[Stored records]
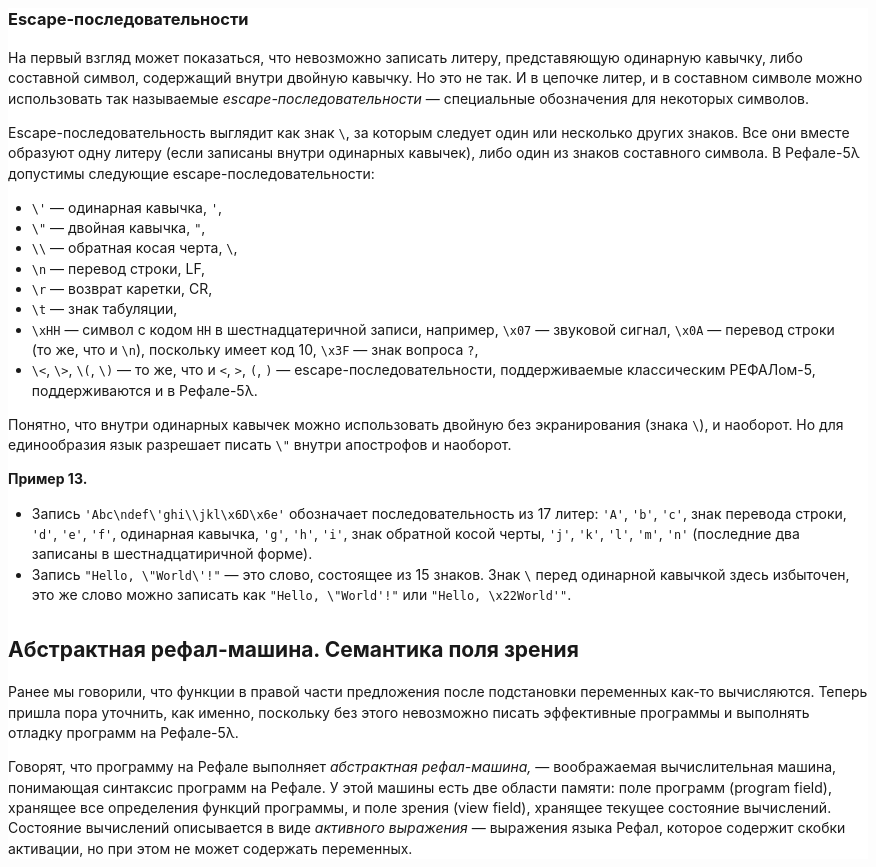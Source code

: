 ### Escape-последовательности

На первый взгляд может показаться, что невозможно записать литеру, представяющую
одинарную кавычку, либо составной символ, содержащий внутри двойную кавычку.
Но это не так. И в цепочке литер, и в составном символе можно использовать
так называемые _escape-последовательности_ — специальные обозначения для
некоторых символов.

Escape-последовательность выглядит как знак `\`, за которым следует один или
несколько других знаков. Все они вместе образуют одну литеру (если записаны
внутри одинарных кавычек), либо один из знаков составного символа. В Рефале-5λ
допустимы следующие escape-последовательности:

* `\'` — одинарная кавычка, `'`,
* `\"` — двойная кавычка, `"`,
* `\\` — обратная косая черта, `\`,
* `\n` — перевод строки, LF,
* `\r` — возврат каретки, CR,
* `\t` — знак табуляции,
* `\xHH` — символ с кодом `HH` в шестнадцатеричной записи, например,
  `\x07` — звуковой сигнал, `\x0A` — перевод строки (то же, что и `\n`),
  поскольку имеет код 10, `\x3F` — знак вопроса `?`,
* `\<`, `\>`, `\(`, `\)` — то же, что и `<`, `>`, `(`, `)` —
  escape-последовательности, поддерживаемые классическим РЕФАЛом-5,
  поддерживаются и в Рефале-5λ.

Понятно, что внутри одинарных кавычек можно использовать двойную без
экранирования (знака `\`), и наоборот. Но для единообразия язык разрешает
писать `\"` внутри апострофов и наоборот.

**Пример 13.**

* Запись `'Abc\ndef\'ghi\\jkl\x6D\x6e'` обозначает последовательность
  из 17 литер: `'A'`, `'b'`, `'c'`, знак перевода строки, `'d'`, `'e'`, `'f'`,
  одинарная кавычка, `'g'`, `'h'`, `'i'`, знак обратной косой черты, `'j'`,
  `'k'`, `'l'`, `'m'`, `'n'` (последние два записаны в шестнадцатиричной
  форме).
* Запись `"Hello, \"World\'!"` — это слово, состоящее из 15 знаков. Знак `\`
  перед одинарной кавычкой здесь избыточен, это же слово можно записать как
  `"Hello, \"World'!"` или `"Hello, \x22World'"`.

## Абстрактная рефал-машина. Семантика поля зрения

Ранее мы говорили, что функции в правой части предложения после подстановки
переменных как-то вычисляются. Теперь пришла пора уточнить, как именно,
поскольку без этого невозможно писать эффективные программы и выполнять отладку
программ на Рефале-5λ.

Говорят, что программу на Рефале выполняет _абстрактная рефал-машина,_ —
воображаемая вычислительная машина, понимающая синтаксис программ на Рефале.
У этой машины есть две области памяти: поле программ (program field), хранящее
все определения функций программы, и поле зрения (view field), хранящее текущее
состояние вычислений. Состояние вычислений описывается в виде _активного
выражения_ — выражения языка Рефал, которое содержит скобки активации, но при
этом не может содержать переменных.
* * *
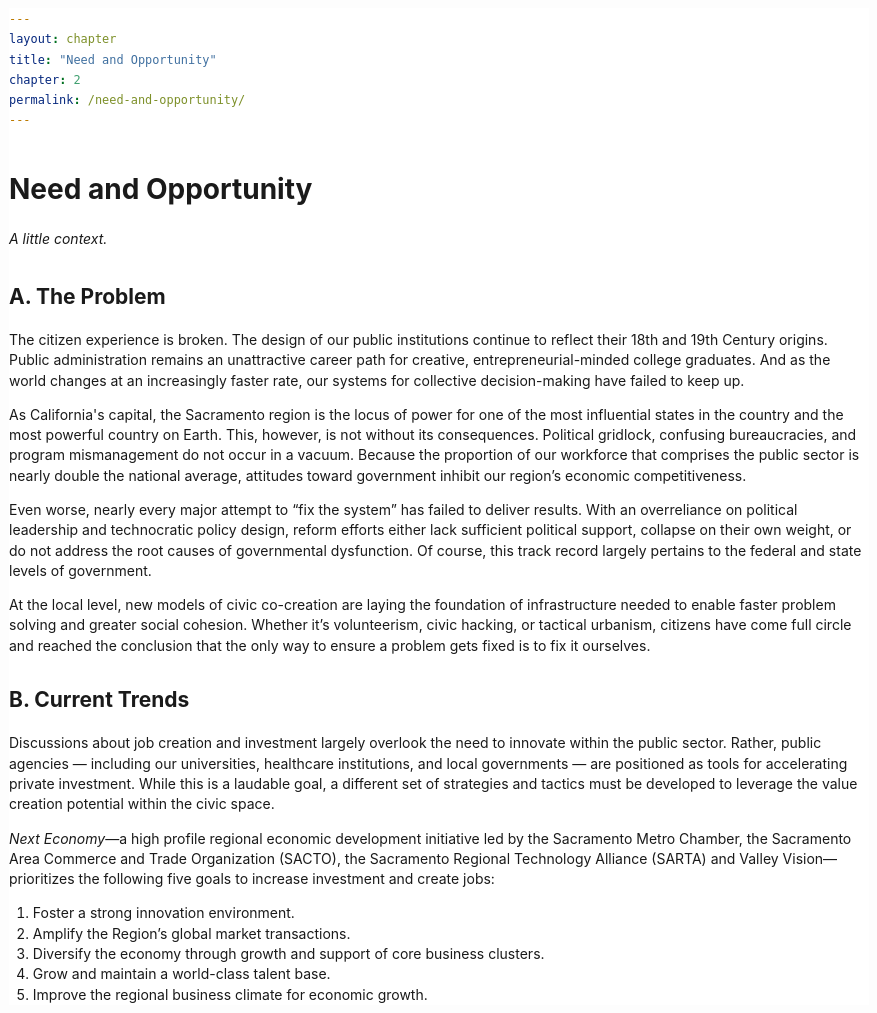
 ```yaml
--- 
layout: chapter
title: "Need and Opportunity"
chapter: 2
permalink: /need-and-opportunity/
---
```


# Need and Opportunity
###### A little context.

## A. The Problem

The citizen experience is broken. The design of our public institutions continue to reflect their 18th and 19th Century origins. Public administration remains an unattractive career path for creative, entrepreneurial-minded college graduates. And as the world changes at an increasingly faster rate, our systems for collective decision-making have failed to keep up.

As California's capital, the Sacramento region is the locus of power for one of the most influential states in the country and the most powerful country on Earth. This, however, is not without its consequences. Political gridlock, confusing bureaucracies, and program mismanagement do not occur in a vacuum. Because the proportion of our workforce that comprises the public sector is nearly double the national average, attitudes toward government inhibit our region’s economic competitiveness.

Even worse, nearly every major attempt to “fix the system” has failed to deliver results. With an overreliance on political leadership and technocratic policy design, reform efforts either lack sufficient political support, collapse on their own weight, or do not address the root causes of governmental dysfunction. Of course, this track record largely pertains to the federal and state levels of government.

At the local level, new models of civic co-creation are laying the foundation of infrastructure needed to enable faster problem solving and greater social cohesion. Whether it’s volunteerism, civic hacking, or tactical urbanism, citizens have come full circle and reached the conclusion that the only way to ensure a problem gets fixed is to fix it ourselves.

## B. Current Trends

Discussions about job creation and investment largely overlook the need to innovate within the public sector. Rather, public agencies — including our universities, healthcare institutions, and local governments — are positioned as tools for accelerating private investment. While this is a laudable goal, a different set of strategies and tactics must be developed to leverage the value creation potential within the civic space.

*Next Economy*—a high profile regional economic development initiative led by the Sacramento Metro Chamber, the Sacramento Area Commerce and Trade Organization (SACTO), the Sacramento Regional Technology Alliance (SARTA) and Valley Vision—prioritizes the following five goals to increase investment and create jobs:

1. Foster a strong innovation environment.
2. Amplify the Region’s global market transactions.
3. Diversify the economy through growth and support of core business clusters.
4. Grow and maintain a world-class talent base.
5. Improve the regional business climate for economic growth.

> [Task description]: Find the lines in the records that contain the word "знаков", then copy every one of them.

> [Task output]:
несколько других знаков. Все они вместе образуют одну литеру (если записаны
внутри одинарных кавычек), либо один из знаков составного символа. В Рефале-5λ
* Запись `"Hello, \"World\'!"` — это слово, состоящее из 15 знаков. Знак `\`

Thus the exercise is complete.